Missing Plane Found? Nope, Australia Adamant Malaysia Airlines Flight MH 370 will be Located in Indian Ocean

Missing Plane Found? Nope, Australia Adamant Malaysia Airlines Flight MH 370 will be Located in Indian Ocean
Malaysia Airlines staff board a flight prior to departure at the Kuala Lumpur International Airport in Sepang, May 14, 2014. (Manan Vatsyayana/AFP/Getty Images)
Jack Phillips
6/8/2014
Updated:
6/9/2014

Australia has maintained that Malaysia Airlines Flight MH370 will be found in the southern Indian Ocean despite a wide-reaching search turning up no signs of the missing airplane three months after it disappeared.

The Australian Transport Safety Bureau said satellite data on the plane’s flight path “confirms that MH370 will be found in close proximity” to the “7th arc,” adding: “the aircraft is considered to have exhausted its fuel and to have been descending,” reported CBS this week.

It’s unclear where the 7thc arc is in location to the area that has already been searched.

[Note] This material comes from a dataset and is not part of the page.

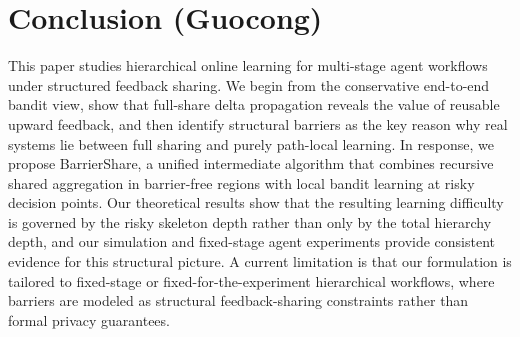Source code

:\section{Conclusion (Guocong)}

This paper studies hierarchical online learning for multi-stage agent workflows under structured feedback sharing. We begin from the conservative end-to-end bandit view, show that full-share delta propagation reveals the value of reusable upward feedback, and then identify structural barriers as the key reason why real systems lie between full sharing and purely path-local learning. In response, we propose BarrierShare, a unified intermediate algorithm that combines recursive shared aggregation in barrier-free regions with local bandit learning at risky decision points. Our theoretical results show that the resulting learning difficulty is governed by the risky skeleton depth rather than only by the total hierarchy depth, and our simulation and fixed-stage agent experiments provide consistent evidence for this structural picture. A current limitation is that our formulation is tailored to fixed-stage or fixed-for-the-experiment hierarchical workflows, where barriers are modeled as structural feedback-sharing constraints rather than formal privacy guarantees.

A Bluefin 21 submarine conducted a search in the Indian Ocean last month.

Australian officials said they would attempt a larger search with more advanced sonar equipment in August.

On Sunday, it was reported that families of the 239 people on board the airplane launched a fund in a new effort to locate the plane.

MSN News said they launched a campaign to raise $5 million via crowdsourcing to get whistleblowers to give up the location of the plane.

“This mystery is unprecedented in aviation history, and we need to work as a collective community with one goal of finding the truth, the plane and the passengers,” Ethan Hunt, the project leader, wrote in a statement. “The reward will be paid to the person or firm who provides the information which leads to the recovery of MH370 and all aboard,” the statement said.

A team of Australian researchers looking into the disappearance of Malaysia Airlines Flight 370 released data on Wednesday about an unusual underwater sound recorded around the time the plane vanished, though the lead scientist acknowledged the chances it is linked to the jet are slim.

The low-frequency sound was picked up by underwater listening devices in the Indian Ocean off the west coast of Australia on March 8, the same day the Boeing 777 disappeared on a flight from Kuala Lumpur, Malaysia, to Beijing with 239 people on board. Researchers at Curtin University in Western Australia have been analyzing the signal to see if it may be the sound of the plane crashing into the ocean.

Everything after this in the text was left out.